__What needs to be done__:
With the images removed, return every line below exactly as it reads.

******

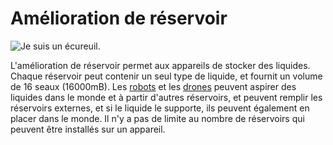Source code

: # Amélioration de réservoir

![Je suis un écureuil.](oredict:oc:tankUpgrade)

L'amélioration de réservoir permet aux appareils de stocker des liquides. Chaque réservoir peut contenir un seul type de liquide, et fournit un volume de 16 seaux (16000mB). Les [robots](../block/robot.md) et les [drones](drone.md) peuvent aspirer des liquides dans le monde et à partir d'autres réservoirs, et peuvent remplir les réservoirs externes, et si le liquide le supporte, ils peuvent également en placer dans le monde. Il n'y a pas de limite au nombre de réservoirs qui peuvent être installés sur un appareil.
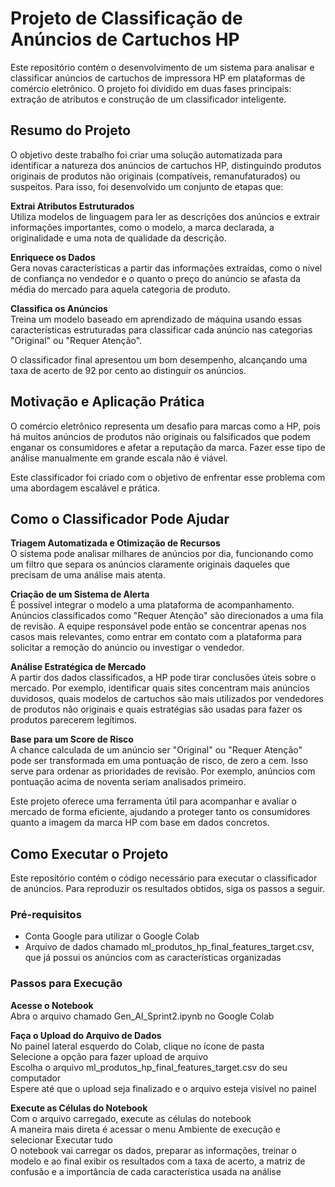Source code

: # Projeto de Classificação de Anúncios de Cartuchos HP

Este repositório contém o desenvolvimento de um sistema para analisar e classificar anúncios de cartuchos de impressora HP em plataformas de comércio eletrônico. O projeto foi dividido em duas fases principais: extração de atributos e construção de um classificador inteligente.

## Resumo do Projeto

O objetivo deste trabalho foi criar uma solução automatizada para identificar a natureza dos anúncios de cartuchos HP, distinguindo produtos originais de produtos não originais (compatíveis, remanufaturados) ou suspeitos. Para isso, foi desenvolvido um conjunto de etapas que:

**Extrai Atributos Estruturados**  
Utiliza modelos de linguagem para ler as descrições dos anúncios e extrair informações importantes, como o modelo, a marca declarada, a originalidade e uma nota de qualidade da descrição.

**Enriquece os Dados**  
Gera novas características a partir das informações extraídas, como o nível de confiança no vendedor e o quanto o preço do anúncio se afasta da média do mercado para aquela categoria de produto.

**Classifica os Anúncios**  
Treina um modelo baseado em aprendizado de máquina usando essas características estruturadas para classificar cada anúncio nas categorias "Original" ou "Requer Atenção".

O classificador final apresentou um bom desempenho, alcançando uma taxa de acerto de 92 por cento ao distinguir os anúncios.

## Motivação e Aplicação Prática

O comércio eletrônico representa um desafio para marcas como a HP, pois há muitos anúncios de produtos não originais ou falsificados que podem enganar os consumidores e afetar a reputação da marca. Fazer esse tipo de análise manualmente em grande escala não é viável.

Este classificador foi criado com o objetivo de enfrentar esse problema com uma abordagem escalável e prática.

## Como o Classificador Pode Ajudar

**Triagem Automatizada e Otimização de Recursos**  
O sistema pode analisar milhares de anúncios por dia, funcionando como um filtro que separa os anúncios claramente originais daqueles que precisam de uma análise mais atenta.

**Criação de um Sistema de Alerta**  
É possível integrar o modelo a uma plataforma de acompanhamento. Anúncios classificados como "Requer Atenção" são direcionados a uma fila de revisão. A equipe responsável pode então se concentrar apenas nos casos mais relevantes, como entrar em contato com a plataforma para solicitar a remoção do anúncio ou investigar o vendedor.

**Análise Estratégica de Mercado**  
A partir dos dados classificados, a HP pode tirar conclusões úteis sobre o mercado. Por exemplo, identificar quais sites concentram mais anúncios duvidosos, quais modelos de cartuchos são mais utilizados por vendedores de produtos não originais e quais estratégias são usadas para fazer os produtos parecerem legítimos.

**Base para um Score de Risco**  
A chance calculada de um anúncio ser "Original" ou "Requer Atenção" pode ser transformada em uma pontuação de risco, de zero a cem. Isso serve para ordenar as prioridades de revisão. Por exemplo, anúncios com pontuação acima de noventa seriam analisados primeiro.

Este projeto oferece uma ferramenta útil para acompanhar e avaliar o mercado de forma eficiente, ajudando a proteger tanto os consumidores quanto a imagem da marca HP com base em dados concretos.

## Como Executar o Projeto

Este repositório contém o código necessário para executar o classificador de anúncios. Para reproduzir os resultados obtidos, siga os passos a seguir.

### Pré-requisitos

- Conta Google para utilizar o Google Colab
- Arquivo de dados chamado ml_produtos_hp_final_features_target.csv, que já possui os anúncios com as características organizadas

### Passos para Execução

**Acesse o Notebook**  
Abra o arquivo chamado Gen_AI_Sprint2.ipynb no Google Colab

**Faça o Upload do Arquivo de Dados**  
No painel lateral esquerdo do Colab, clique no ícone de pasta  
Selecione a opção para fazer upload de arquivo  
Escolha o arquivo ml_produtos_hp_final_features_target.csv do seu computador  
Espere até que o upload seja finalizado e o arquivo esteja visível no painel

**Execute as Células do Notebook**  
Com o arquivo carregado, execute as células do notebook  
A maneira mais direta é acessar o menu Ambiente de execução e selecionar Executar tudo  
O notebook vai carregar os dados, preparar as informações, treinar o modelo e ao final exibir os resultados com a taxa de acerto, a matriz de confusão e a importância de cada característica usada na análise
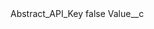 <?xml version="1.0" encoding="UTF-8"?>
<CustomMetadata xmlns="http://soap.sforce.com/2006/04/metadata" xmlns:xsi="http://www.w3.org/2001/XMLSchema-instance">
    <label>Abstract_API_Key</label>
    <protected>false</protected>
    <values>
        <field>Value__c</field>
        <value xsi:nil="true"/>
    </values>
</CustomMetadata>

******

__Result__:
Source code

: # Amélioration de réservoir

![Je suis un écureuil.](oredict:oc:tankUpgrade)

L'amélioration de réservoir permet aux appareils de stocker des liquides. Chaque réservoir peut contenir un seul type de liquide, et fournit un volume de 16 seaux (16000mB). Les [robots](../block/robot.md) et les [drones](drone.md) peuvent aspirer des liquides dans le monde et à partir d'autres réservoirs, et peuvent remplir les réservoirs externes, et si le liquide le supporte, ils peuvent également en placer dans le monde. Il n'y a pas de limite au nombre de réservoirs qui peuvent être installés sur un appareil.
Source code

: # Projeto de Classificação de Anúncios de Cartuchos HP

Este repositório contém o desenvolvimento de um sistema para analisar e classificar anúncios de cartuchos de impressora HP em plataformas de comércio eletrônico. O projeto foi dividido em duas fases principais: extração de atributos e construção de um classificador inteligente.

## Resumo do Projeto

O objetivo deste trabalho foi criar uma solução automatizada para identificar a natureza dos anúncios de cartuchos HP, distinguindo produtos originais de produtos não originais (compatíveis, remanufaturados) ou suspeitos. Para isso, foi desenvolvido um conjunto de etapas que:

**Extrai Atributos Estruturados**  
Utiliza modelos de linguagem para ler as descrições dos anúncios e extrair informações importantes, como o modelo, a marca declarada, a originalidade e uma nota de qualidade da descrição.

**Enriquece os Dados**  
Gera novas características a partir das informações extraídas, como o nível de confiança no vendedor e o quanto o preço do anúncio se afasta da média do mercado para aquela categoria de produto.

**Classifica os Anúncios**  
Treina um modelo baseado em aprendizado de máquina usando essas características estruturadas para classificar cada anúncio nas categorias "Original" ou "Requer Atenção".

O classificador final apresentou um bom desempenho, alcançando uma taxa de acerto de 92 por cento ao distinguir os anúncios.

## Motivação e Aplicação Prática

O comércio eletrônico representa um desafio para marcas como a HP, pois há muitos anúncios de produtos não originais ou falsificados que podem enganar os consumidores e afetar a reputação da marca. Fazer esse tipo de análise manualmente em grande escala não é viável.

Este classificador foi criado com o objetivo de enfrentar esse problema com uma abordagem escalável e prática.

## Como o Classificador Pode Ajudar

**Triagem Automatizada e Otimização de Recursos**  
O sistema pode analisar milhares de anúncios por dia, funcionando como um filtro que separa os anúncios claramente originais daqueles que precisam de uma análise mais atenta.

**Criação de um Sistema de Alerta**  
É possível integrar o modelo a uma plataforma de acompanhamento. Anúncios classificados como "Requer Atenção" são direcionados a uma fila de revisão. A equipe responsável pode então se concentrar apenas nos casos mais relevantes, como entrar em contato com a plataforma para solicitar a remoção do anúncio ou investigar o vendedor.

**Análise Estratégica de Mercado**  
A partir dos dados classificados, a HP pode tirar conclusões úteis sobre o mercado. Por exemplo, identificar quais sites concentram mais anúncios duvidosos, quais modelos de cartuchos são mais utilizados por vendedores de produtos não originais e quais estratégias são usadas para fazer os produtos parecerem legítimos.

**Base para um Score de Risco**  
A chance calculada de um anúncio ser "Original" ou "Requer Atenção" pode ser transformada em uma pontuação de risco, de zero a cem. Isso serve para ordenar as prioridades de revisão. Por exemplo, anúncios com pontuação acima de noventa seriam analisados primeiro.

Este projeto oferece uma ferramenta útil para acompanhar e avaliar o mercado de forma eficiente, ajudando a proteger tanto os consumidores quanto a imagem da marca HP com base em dados concretos.

## Como Executar o Projeto

Este repositório contém o código necessário para executar o classificador de anúncios. Para reproduzir os resultados obtidos, siga os passos a seguir.

### Pré-requisitos

- Conta Google para utilizar o Google Colab
- Arquivo de dados chamado ml_produtos_hp_final_features_target.csv, que já possui os anúncios com as características organizadas

### Passos para Execução

**Acesse o Notebook**  
Abra o arquivo chamado Gen_AI_Sprint2.ipynb no Google Colab

**Faça o Upload do Arquivo de Dados**  
No painel lateral esquerdo do Colab, clique no ícone de pasta  
Selecione a opção para fazer upload de arquivo  
Escolha o arquivo ml_produtos_hp_final_features_target.csv do seu computador  
Espere até que o upload seja finalizado e o arquivo esteja visível no painel

**Execute as Células do Notebook**  
Com o arquivo carregado, execute as células do notebook  
A maneira mais direta é acessar o menu Ambiente de execução e selecionar Executar tudo  
O notebook vai carregar os dados, preparar as informações, treinar o modelo e ao final exibir os resultados com a taxa de acerto, a matriz de confusão e a importância de cada característica usada na análise
 <?xml version="1.0" encoding="UTF-8"?>
<CustomMetadata xmlns="http://soap.sforce.com/2006/04/metadata" xmlns:xsi="http://www.w3.org/2001/XMLSchema-instance">
    <label>Abstract_API_Key</label>
    <protected>false</protected>
    <values>
        <field>Value__c</field>
        <value xsi:nil="true"/>
    </values>
</CustomMetadata>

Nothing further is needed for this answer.